One day after technical failures crippled Tennessee’s long-awaited switch to online testing, Education Commissioner Candice McQueen put the blame on the test’s developer and said the state is reviewing its $108 million contract with Measurement Inc.
“We have doubts about them going forward, and yes, we have concerns, and yes, we are reviewing that currently,” McQueen said during a news conference on Tuesday morning, one day after directing school districts to scrub Tennessee’s new online assessment and stick with a paper-and-pencil version for now.
“Our expenditures to Measurement Incorporated are based on what’s actually delivered, and today we don’t have an online platform,” said McQueen, adding that the state has paid the North Carolina vendor only $1.6 million so far.
A relatively small testing company in Durham, Measurement Inc. was awarded the contract in late 2014 to develop Tennessee’s new test, dubbed TNReady, to provide an online platform, as well as to align the assessment with the state’s current Common Core academic standards. Tennessee opted to use a private vendor after its legislature jettisoned the PARCC test, which was created in collaboration with several other states but criticized as federally intrusive because it wasn’t Tennessee-specific.
Measurement Inc. had worked with the state previously to develop a writing test for grades 3-11. And of five vendors bidding for the bigger task, the company stood out, according to state officials.

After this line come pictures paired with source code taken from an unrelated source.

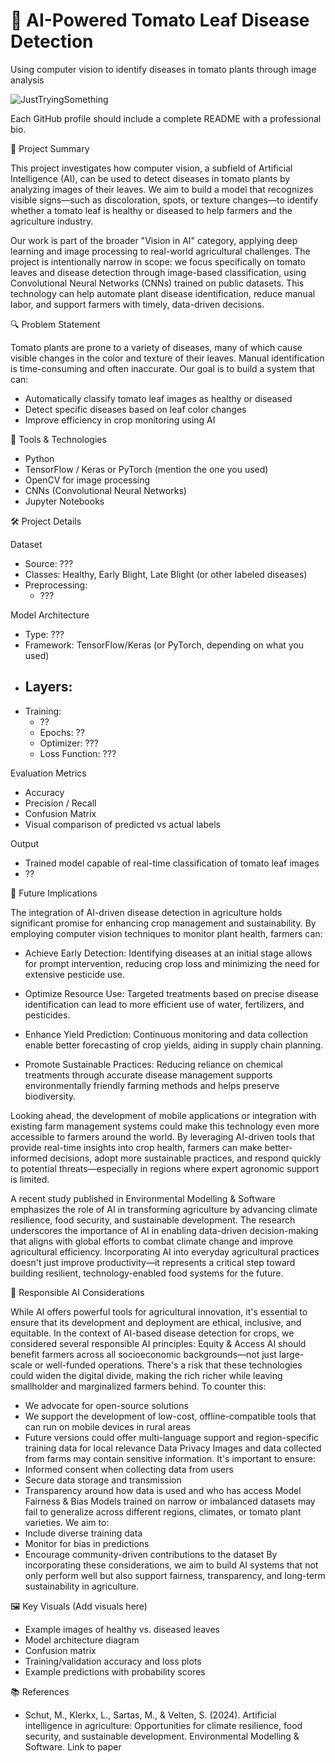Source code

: # 🌿 AI-Powered Tomato Leaf Disease Detection
Using computer vision to identify diseases in tomato plants through image analysis


![JustTryingSomething](https://github.com/user-attachments/assets/267c3ce7-b0b1-4f81-a1a5-0eaf406f0139)

Each GitHub profile should include a complete README with a professional bio.

🧠 Project Summary

This project investigates how computer vision, a subfield of Artificial Intelligence (AI), can be used to detect diseases in tomato plants by analyzing images of their leaves. We aim to build a model that recognizes visible signs—such as discoloration, spots, or texture changes—to identify whether a tomato leaf is healthy or diseased to help farmers and the agriculture industry.

Our work is part of the broader "Vision in AI" category, applying deep learning and image processing to real-world agricultural challenges. The project is intentionally narrow in scope: we focus specifically on tomato leaves and disease detection through image-based classification, using Convolutional Neural Networks (CNNs) trained on public datasets. This technology can help automate plant disease identification, reduce manual labor, and support farmers with timely, data-driven decisions.


🔍 Problem Statement

Tomato plants are prone to a variety of diseases, many of which cause visible changes in the color and texture of their leaves. Manual identification is time-consuming and often inaccurate. Our goal is to build a system that can:
- Automatically classify tomato leaf images as healthy or diseased
- Detect specific diseases based on leaf color changes
- Improve efficiency in crop monitoring using AI


🧰 Tools & Technologies
- Python
- TensorFlow / Keras or PyTorch (mention the one you used)
- OpenCV for image processing
- CNNs (Convolutional Neural Networks)
- Jupyter Notebooks

🛠️ Project Details

Dataset
- Source: ???
- Classes: Healthy, Early Blight, Late Blight (or other labeled diseases)
- Preprocessing:
  - ???

Model Architecture
  - Type: ???
  - Framework: TensorFlow/Keras (or PyTorch, depending on what you used)
  - Layers:
    - 
- Training:
  - ??
  - Epochs: ??
  - Optimizer: ???
  - Loss Function: ???

Evaluation Metrics
- Accuracy
- Precision / Recall
- Confusion Matrix
- Visual comparison of predicted vs actual labels

Output
- Trained model capable of real-time classification of tomato leaf images
- ??


🌱 Future Implications

The integration of AI-driven disease detection in agriculture holds significant promise for enhancing crop management and sustainability. By employing computer vision techniques to monitor plant health, farmers can:
- Achieve Early Detection: Identifying diseases at an initial stage allows for prompt intervention, reducing crop loss and minimizing the need for extensive pesticide use.

- Optimize Resource Use: Targeted treatments based on precise disease identification can lead to more efficient use of water, fertilizers, and pesticides.

- Enhance Yield Prediction: Continuous monitoring and data collection enable better forecasting of crop yields, aiding in supply chain planning.

- Promote Sustainable Practices: Reducing reliance on chemical treatments through accurate disease management supports environmentally friendly farming methods and helps preserve biodiversity.

Looking ahead, the development of mobile applications or integration with existing farm management systems could make this technology even more accessible to farmers around the world. By leveraging AI-driven tools that provide real-time insights into crop health, farmers can make better-informed decisions, adopt more sustainable practices, and respond quickly to potential threats—especially in regions where expert agronomic support is limited.

A recent study published in Environmental Modelling & Software emphasizes the role of AI in transforming agriculture by advancing climate resilience, food security, and sustainable development. The research underscores the importance of AI in enabling data-driven decision-making that aligns with global efforts to combat climate change and improve agricultural efficiency.
Incorporating AI into everyday agricultural practices doesn't just improve productivity—it represents a critical step toward building resilient, technology-enabled food systems for the future.

🤖 Responsible AI Considerations

While AI offers powerful tools for agricultural innovation, it's essential to ensure that its development and deployment are ethical, inclusive, and equitable. In the context of AI-based disease detection for crops, we considered several responsible AI principles:
Equity & Access
AI should benefit farmers across all socioeconomic backgrounds—not just large-scale or well-funded operations. There's a risk that these technologies could widen the digital divide, making the rich richer while leaving smallholder and marginalized farmers behind. To counter this:
- We advocate for open-source solutions
- We support the development of low-cost, offline-compatible tools that can run on mobile devices in rural areas
- Future versions could offer multi-language support and region-specific training data for local relevance
Data Privacy
Images and data collected from farms may contain sensitive information. It's important to ensure:
- Informed consent when collecting data from users
- Secure data storage and transmission
- Transparency around how data is used and who has access
Model Fairness & Bias
Models trained on narrow or imbalanced datasets may fail to generalize across different regions, climates, or tomato plant varieties. We aim to:
- Include diverse training data
- Monitor for bias in predictions
- Encourage community-driven contributions to the dataset
By incorporating these considerations, we aim to build AI systems that not only perform well but also support fairness, transparency, and long-term sustainability in agriculture.

🖼️ Key Visuals
(Add visuals here)

- Example images of healthy vs. diseased leaves
- Model architecture diagram
- Confusion matrix
- Training/validation accuracy and loss plots
- Example predictions with probability scores

📚 References

- Schut, M., Klerkx, L., Sartas, M., & Velten, S. (2024). Artificial intelligence in agriculture: Opportunities for climate resilience, food security, and sustainable development. Environmental Modelling & Software.
Link to paper


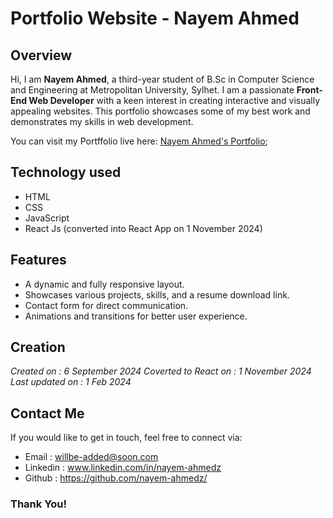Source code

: # Portfolio Website - Nayem Ahmed

## Overview
Hi, I am **Nayem Ahmed**, a third-year student of B.Sc in Computer Science and Engineering at Metropolitan University, Sylhet. I am a passionate **Front-End Web Developer** with a keen interest in creating interactive and visually appealing websites. This portfolio showcases some of my best work and demonstrates my skills in web development.

You can visit my Portffolio live here: [Nayem Ahmed's Portfolio](https://nayem-ahmedz.netlify.app/);

## Technology used
- HTML
- CSS
- JavaScript
- React Js (converted into React App on 1 November 2024)

## Features
- A dynamic and fully responsive layout.
- Showcases various projects, skills, and a resume download link.
- Contact form for direct communication.
- Animations and transitions for better user experience.

## Creation
*Created on : 6 September 2024*
*Coverted to React on : 1 November 2024*
*Last updated on : 1 Feb 2024*

## Contact Me
If you would like to get in touch, feel free to connect via:
+ Email : willbe-added@soon.com 
+ Linkedin : www.linkedin.com/in/nayem-ahmedz
+ Github : https://github.com/nayem-ahmedz/

### Thank You!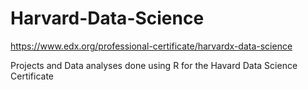 # Harvard-Data-Science
https://www.edx.org/professional-certificate/harvardx-data-science

Projects and Data analyses done using R for the Havard Data Science Certificate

“It was truly the one that was immediately pointed to because it was the one with the lowest cost and the highest score,” McQueen said.
But on Monday at 8:25 a.m. CST, only minutes after students began using the online testing platform developed by Measurement Inc., a network outage forced students to stop taking the state’s new achievement test, the result of years of development, preparation and testing. By the end of the day, McQueen and her leadership team made to call to scrap the online transition for the school year.
“The new nature of the issue yesterday highlighted the uncertainty around this platform,” McQueen said Tuesday. “Despite the many improvements the department has helped make to the system in recent months, we are not confident in the system’s ability to actually perform consistently.”
Measurement Inc. president Henry Scherich says it was unneccessary for state officials to pull the plug on the online platform and noted that nearly 20,000 Tennessee students successfully completed their assessments on Monday. “Although MI believes that the server overload problem has been corrected, the State made the decision to discontinue online assessments,” he said in a statement released on Tuesday afternoon.
Many states have experienced glitches in their switch to online tests. For the most part, students in states who used PARCC, as Tennessee originally planned, were able to complete their tests online, though they scored lower than their peers who took the PARCC with pencil and paper.
But none of those states’ technical problems appear to have been as widespread as Tennessee’s breakdown — or as far-reaching in its fallout. McQueen’s decision to completely abandon online testing on the first day of the state’s new assessment was jarring and leaves Tennessee education leaders scrambling to assure teachers, students and parents of the test’s accuracy.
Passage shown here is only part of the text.